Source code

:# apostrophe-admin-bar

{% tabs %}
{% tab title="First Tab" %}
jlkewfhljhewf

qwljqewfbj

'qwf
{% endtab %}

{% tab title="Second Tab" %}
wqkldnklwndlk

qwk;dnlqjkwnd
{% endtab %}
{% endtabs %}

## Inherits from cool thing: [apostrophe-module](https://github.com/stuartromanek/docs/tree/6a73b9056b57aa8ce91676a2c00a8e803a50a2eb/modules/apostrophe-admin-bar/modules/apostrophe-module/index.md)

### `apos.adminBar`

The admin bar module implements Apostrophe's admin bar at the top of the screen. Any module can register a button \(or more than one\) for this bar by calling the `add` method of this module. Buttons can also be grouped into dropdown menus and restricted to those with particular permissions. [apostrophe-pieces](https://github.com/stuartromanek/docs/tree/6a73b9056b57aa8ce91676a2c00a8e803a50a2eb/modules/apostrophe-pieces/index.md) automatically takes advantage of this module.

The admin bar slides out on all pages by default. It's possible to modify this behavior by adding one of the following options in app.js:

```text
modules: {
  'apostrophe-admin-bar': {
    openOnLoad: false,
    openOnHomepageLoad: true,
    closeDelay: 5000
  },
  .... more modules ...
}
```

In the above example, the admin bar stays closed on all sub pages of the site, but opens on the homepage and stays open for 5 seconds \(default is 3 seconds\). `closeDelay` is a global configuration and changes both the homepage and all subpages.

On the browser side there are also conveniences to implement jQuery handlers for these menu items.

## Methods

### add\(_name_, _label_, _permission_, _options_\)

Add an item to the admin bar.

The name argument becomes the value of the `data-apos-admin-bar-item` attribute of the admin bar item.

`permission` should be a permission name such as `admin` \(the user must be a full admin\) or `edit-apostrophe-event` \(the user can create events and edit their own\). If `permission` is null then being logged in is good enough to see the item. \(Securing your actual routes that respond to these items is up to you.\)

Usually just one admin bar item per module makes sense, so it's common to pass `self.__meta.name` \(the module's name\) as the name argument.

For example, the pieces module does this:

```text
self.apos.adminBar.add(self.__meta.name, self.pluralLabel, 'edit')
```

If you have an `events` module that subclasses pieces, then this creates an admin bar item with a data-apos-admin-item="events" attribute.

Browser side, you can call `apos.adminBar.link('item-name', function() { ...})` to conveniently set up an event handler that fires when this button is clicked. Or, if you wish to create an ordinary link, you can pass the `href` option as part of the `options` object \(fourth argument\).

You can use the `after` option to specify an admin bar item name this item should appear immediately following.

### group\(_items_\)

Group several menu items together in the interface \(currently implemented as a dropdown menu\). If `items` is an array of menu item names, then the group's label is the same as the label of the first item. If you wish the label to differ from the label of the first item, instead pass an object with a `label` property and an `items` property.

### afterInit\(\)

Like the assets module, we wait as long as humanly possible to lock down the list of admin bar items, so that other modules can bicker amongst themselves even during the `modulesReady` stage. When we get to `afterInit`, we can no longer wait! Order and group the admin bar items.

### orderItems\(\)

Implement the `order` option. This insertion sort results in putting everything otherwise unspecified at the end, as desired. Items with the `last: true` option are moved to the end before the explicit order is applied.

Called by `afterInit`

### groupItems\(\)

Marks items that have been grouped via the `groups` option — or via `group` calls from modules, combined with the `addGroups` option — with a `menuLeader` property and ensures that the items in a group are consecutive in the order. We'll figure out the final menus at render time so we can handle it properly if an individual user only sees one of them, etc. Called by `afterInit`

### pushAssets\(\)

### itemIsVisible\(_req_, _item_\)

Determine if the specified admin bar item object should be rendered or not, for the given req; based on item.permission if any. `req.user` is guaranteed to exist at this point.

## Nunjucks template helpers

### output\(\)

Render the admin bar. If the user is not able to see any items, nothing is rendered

^^^^

WORK TO COMPLETE =
Would you repeat each of the records above exactly?

TASK SOLUTION =
Source code

:# apostrophe-admin-bar

{% tabs %}
{% tab title="First Tab" %}
jlkewfhljhewf

qwljqewfbj

'qwf
{% endtab %}

{% tab title="Second Tab" %}
wqkldnklwndlk

qwk;dnlqjkwnd
{% endtab %}
{% endtabs %}

## Inherits from cool thing: [apostrophe-module](https://github.com/stuartromanek/docs/tree/6a73b9056b57aa8ce91676a2c00a8e803a50a2eb/modules/apostrophe-admin-bar/modules/apostrophe-module/index.md)

### `apos.adminBar`

The admin bar module implements Apostrophe's admin bar at the top of the screen. Any module can register a button \(or more than one\) for this bar by calling the `add` method of this module. Buttons can also be grouped into dropdown menus and restricted to those with particular permissions. [apostrophe-pieces](https://github.com/stuartromanek/docs/tree/6a73b9056b57aa8ce91676a2c00a8e803a50a2eb/modules/apostrophe-pieces/index.md) automatically takes advantage of this module.

The admin bar slides out on all pages by default. It's possible to modify this behavior by adding one of the following options in app.js:

```text
modules: {
  'apostrophe-admin-bar': {
    openOnLoad: false,
    openOnHomepageLoad: true,
    closeDelay: 5000
  },
  .... more modules ...
}
```

In the above example, the admin bar stays closed on all sub pages of the site, but opens on the homepage and stays open for 5 seconds \(default is 3 seconds\). `closeDelay` is a global configuration and changes both the homepage and all subpages.

On the browser side there are also conveniences to implement jQuery handlers for these menu items.

## Methods

### add\(_name_, _label_, _permission_, _options_\)

Add an item to the admin bar.

The name argument becomes the value of the `data-apos-admin-bar-item` attribute of the admin bar item.

`permission` should be a permission name such as `admin` \(the user must be a full admin\) or `edit-apostrophe-event` \(the user can create events and edit their own\). If `permission` is null then being logged in is good enough to see the item. \(Securing your actual routes that respond to these items is up to you.\)

Usually just one admin bar item per module makes sense, so it's common to pass `self.__meta.name` \(the module's name\) as the name argument.

For example, the pieces module does this:

```text
self.apos.adminBar.add(self.__meta.name, self.pluralLabel, 'edit')
```

If you have an `events` module that subclasses pieces, then this creates an admin bar item with a data-apos-admin-item="events" attribute.

Browser side, you can call `apos.adminBar.link('item-name', function() { ...})` to conveniently set up an event handler that fires when this button is clicked. Or, if you wish to create an ordinary link, you can pass the `href` option as part of the `options` object \(fourth argument\).

You can use the `after` option to specify an admin bar item name this item should appear immediately following.

### group\(_items_\)

Group several menu items together in the interface \(currently implemented as a dropdown menu\). If `items` is an array of menu item names, then the group's label is the same as the label of the first item. If you wish the label to differ from the label of the first item, instead pass an object with a `label` property and an `items` property.

### afterInit\(\)

Like the assets module, we wait as long as humanly possible to lock down the list of admin bar items, so that other modules can bicker amongst themselves even during the `modulesReady` stage. When we get to `afterInit`, we can no longer wait! Order and group the admin bar items.

### orderItems\(\)

Implement the `order` option. This insertion sort results in putting everything otherwise unspecified at the end, as desired. Items with the `last: true` option are moved to the end before the explicit order is applied.

Called by `afterInit`

### groupItems\(\)

Marks items that have been grouped via the `groups` option — or via `group` calls from modules, combined with the `addGroups` option — with a `menuLeader` property and ensures that the items in a group are consecutive in the order. We'll figure out the final menus at render time so we can handle it properly if an individual user only sees one of them, etc. Called by `afterInit`

### pushAssets\(\)

### itemIsVisible\(_req_, _item_\)

Determine if the specified admin bar item object should be rendered or not, for the given req; based on item.permission if any. `req.user` is guaranteed to exist at this point.

## Nunjucks template helpers

### output\(\)

Render the admin bar. If the user is not able to see any items, nothing is rendered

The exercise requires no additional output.